“The Sinners All Bow” by Kate Winkler Dawson is a true crime book that investigates a murder in 1832 that possibly was the inspiration for Nathaniel Hawthorne’s “The Scarlet Letter.”
In a Tiverton, R.I., farmyard, Sarah Maria Cornell was found dead. It was December 1832, and the weather was very cold. She was hanging from a stake near the haystacks on the farm. She was discovered in the early morning by John Durfee, who was working the family farm for his father. After her death, it was discovered that she was pregnant. Sarah was unmarried, had lived a rough life, but had found God and was a follower of a Methodist minister, Ephraim Avery.
At first, people assumed she had committed suicide, but when the local doctor came forward stating she wanted to keep the baby, the investigation turned into a murder investigation.
Six months after Sarah’s death, Catharine Read Arnold Williams went to Tiverton to investigate the death. She was a writer of nonfiction and is believed to have written the first American true crime book, named “Fall River.” If you have read Hawthorne, you will recall that “The Scarlet Letter” is set in Fall River.
In 1856, Tiverton residents voted to rename its northern section (where the farm was located) to Fall River. In 1861, the U.S. Supreme Court voted to move Massachusetts’ boundary to include Fall River, thus explaining how Tiverton, R.I., became Fall River, Mass.
Catharine investigated the death and tried to find justice for the poor victim. Unfortunately, a young unwed woman in Puritan New England found murdered did not evoke sympathy among the locals. Many believed she got what she deserved. But did she? The minister accused of being her lover was declared not guilty after standing trial.
Dawson, working with Williams’ book, investigates to find and solve the mystery of Sarah Maria Cornell. Dawson talks as if she and Williams are co-authors working together to find the truth. That is a little confusing when you start the book.
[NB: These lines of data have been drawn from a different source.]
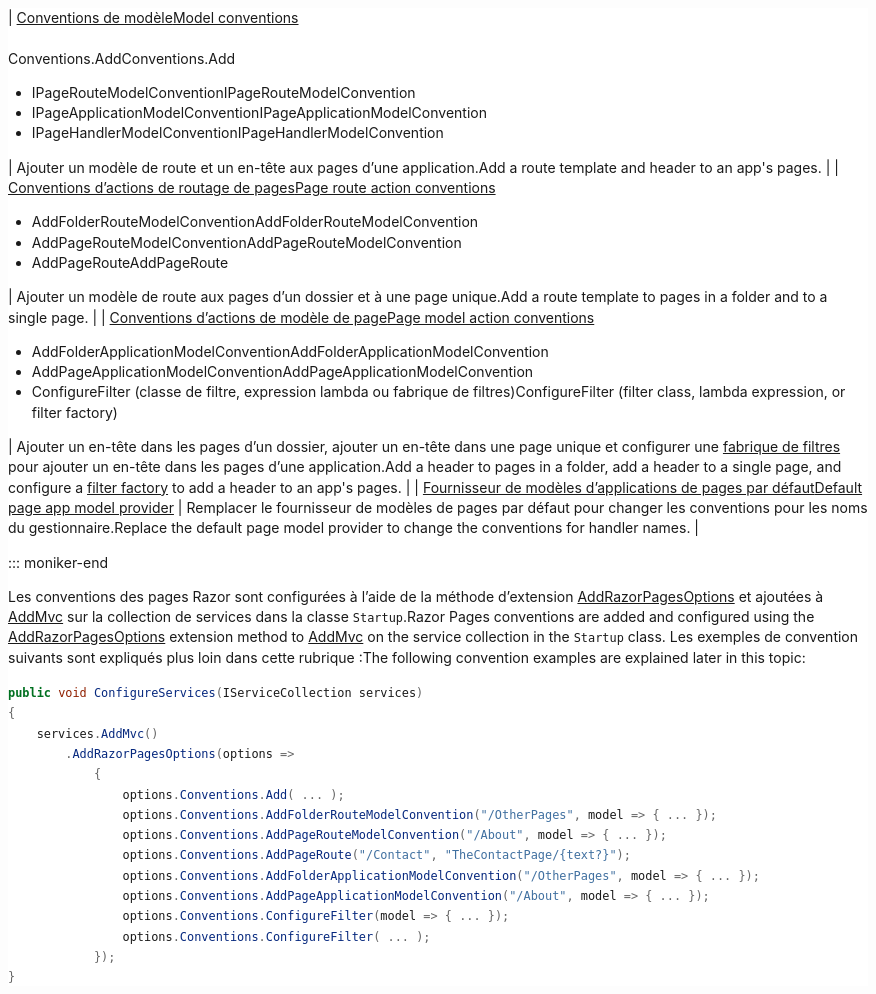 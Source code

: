 | [<span data-ttu-id="d8004-133">Conventions de modèle</span><span class="sxs-lookup"><span data-stu-id="d8004-133">Model conventions</span></span>](#model-conventions)<br><br><span data-ttu-id="d8004-134">Conventions.Add</span><span class="sxs-lookup"><span data-stu-id="d8004-134">Conventions.Add</span></span><ul><li><span data-ttu-id="d8004-135">IPageRouteModelConvention</span><span class="sxs-lookup"><span data-stu-id="d8004-135">IPageRouteModelConvention</span></span></li><li><span data-ttu-id="d8004-136">IPageApplicationModelConvention</span><span class="sxs-lookup"><span data-stu-id="d8004-136">IPageApplicationModelConvention</span></span></li><li><span data-ttu-id="d8004-137">IPageHandlerModelConvention</span><span class="sxs-lookup"><span data-stu-id="d8004-137">IPageHandlerModelConvention</span></span></li></ul> | <span data-ttu-id="d8004-138">Ajouter un modèle de route et un en-tête aux pages d’une application.</span><span class="sxs-lookup"><span data-stu-id="d8004-138">Add a route template and header to an app's pages.</span></span> |
| [<span data-ttu-id="d8004-139">Conventions d’actions de routage de pages</span><span class="sxs-lookup"><span data-stu-id="d8004-139">Page route action conventions</span></span>](#page-route-action-conventions)<ul><li><span data-ttu-id="d8004-140">AddFolderRouteModelConvention</span><span class="sxs-lookup"><span data-stu-id="d8004-140">AddFolderRouteModelConvention</span></span></li><li><span data-ttu-id="d8004-141">AddPageRouteModelConvention</span><span class="sxs-lookup"><span data-stu-id="d8004-141">AddPageRouteModelConvention</span></span></li><li><span data-ttu-id="d8004-142">AddPageRoute</span><span class="sxs-lookup"><span data-stu-id="d8004-142">AddPageRoute</span></span></li></ul> | <span data-ttu-id="d8004-143">Ajouter un modèle de route aux pages d’un dossier et à une page unique.</span><span class="sxs-lookup"><span data-stu-id="d8004-143">Add a route template to pages in a folder and to a single page.</span></span> |
| [<span data-ttu-id="d8004-144">Conventions d’actions de modèle de page</span><span class="sxs-lookup"><span data-stu-id="d8004-144">Page model action conventions</span></span>](#page-model-action-conventions)<ul><li><span data-ttu-id="d8004-145">AddFolderApplicationModelConvention</span><span class="sxs-lookup"><span data-stu-id="d8004-145">AddFolderApplicationModelConvention</span></span></li><li><span data-ttu-id="d8004-146">AddPageApplicationModelConvention</span><span class="sxs-lookup"><span data-stu-id="d8004-146">AddPageApplicationModelConvention</span></span></li><li><span data-ttu-id="d8004-147">ConfigureFilter (classe de filtre, expression lambda ou fabrique de filtres)</span><span class="sxs-lookup"><span data-stu-id="d8004-147">ConfigureFilter (filter class, lambda expression, or filter factory)</span></span></li></ul> | <span data-ttu-id="d8004-148">Ajouter un en-tête dans les pages d’un dossier, ajouter un en-tête dans une page unique et configurer une [fabrique de filtres](xref:mvc/controllers/filters#ifilterfactory) pour ajouter un en-tête dans les pages d’une application.</span><span class="sxs-lookup"><span data-stu-id="d8004-148">Add a header to pages in a folder, add a header to a single page, and configure a [filter factory](xref:mvc/controllers/filters#ifilterfactory) to add a header to an app's pages.</span></span> |
| [<span data-ttu-id="d8004-149">Fournisseur de modèles d’applications de pages par défaut</span><span class="sxs-lookup"><span data-stu-id="d8004-149">Default page app model provider</span></span>](#replace-the-default-page-app-model-provider) | <span data-ttu-id="d8004-150">Remplacer le fournisseur de modèles de pages par défaut pour changer les conventions pour les noms du gestionnaire.</span><span class="sxs-lookup"><span data-stu-id="d8004-150">Replace the default page model provider to change the conventions for handler names.</span></span> |

::: moniker-end

<span data-ttu-id="d8004-151">Les conventions des pages Razor sont configurées à l’aide de la méthode d’extension [AddRazorPagesOptions](/dotnet/api/microsoft.extensions.dependencyinjection.mvcrazorpagesmvcbuilderextensions.addrazorpagesoptions) et ajoutées à [AddMvc](/dotnet/api/microsoft.extensions.dependencyinjection.mvcservicecollectionextensions.addmvc) sur la collection de services dans la classe `Startup`.</span><span class="sxs-lookup"><span data-stu-id="d8004-151">Razor Pages conventions are added and configured using the [AddRazorPagesOptions](/dotnet/api/microsoft.extensions.dependencyinjection.mvcrazorpagesmvcbuilderextensions.addrazorpagesoptions) extension method to [AddMvc](/dotnet/api/microsoft.extensions.dependencyinjection.mvcservicecollectionextensions.addmvc) on the service collection in the `Startup` class.</span></span> <span data-ttu-id="d8004-152">Les exemples de convention suivants sont expliqués plus loin dans cette rubrique :</span><span class="sxs-lookup"><span data-stu-id="d8004-152">The following convention examples are explained later in this topic:</span></span>

```csharp
public void ConfigureServices(IServiceCollection services)
{
    services.AddMvc()
        .AddRazorPagesOptions(options =>
            {
                options.Conventions.Add( ... );
                options.Conventions.AddFolderRouteModelConvention("/OtherPages", model => { ... });
                options.Conventions.AddPageRouteModelConvention("/About", model => { ... });
                options.Conventions.AddPageRoute("/Contact", "TheContactPage/{text?}");
                options.Conventions.AddFolderApplicationModelConvention("/OtherPages", model => { ... });
                options.Conventions.AddPageApplicationModelConvention("/About", model => { ... });
                options.Conventions.ConfigureFilter(model => { ... });
                options.Conventions.ConfigureFilter( ... );
            });
}
```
However, I soon realized that Williams put so much detail in her book, it was like two people working on a book together.
“The Scarlet Letter” was one of the first American Classics that I read in high school; I always liked that story. However, to find out that “Hester” really existed, and she did not have a good ending for her and her baby, was depressing, to say the least. After her death, Sarah’s character was maligned, and people were very judgmental of her behavior. Something I think the people of Tiverton should have remembered as Christians; we are to extend the same forgiveness and mercy that Christ extends to us.
Susan McKinney is the librarian at the St. Joseph Township-Swearingen Memorial Library. She is an avid reader and enjoys mystery, suspense, fantasy and action novels.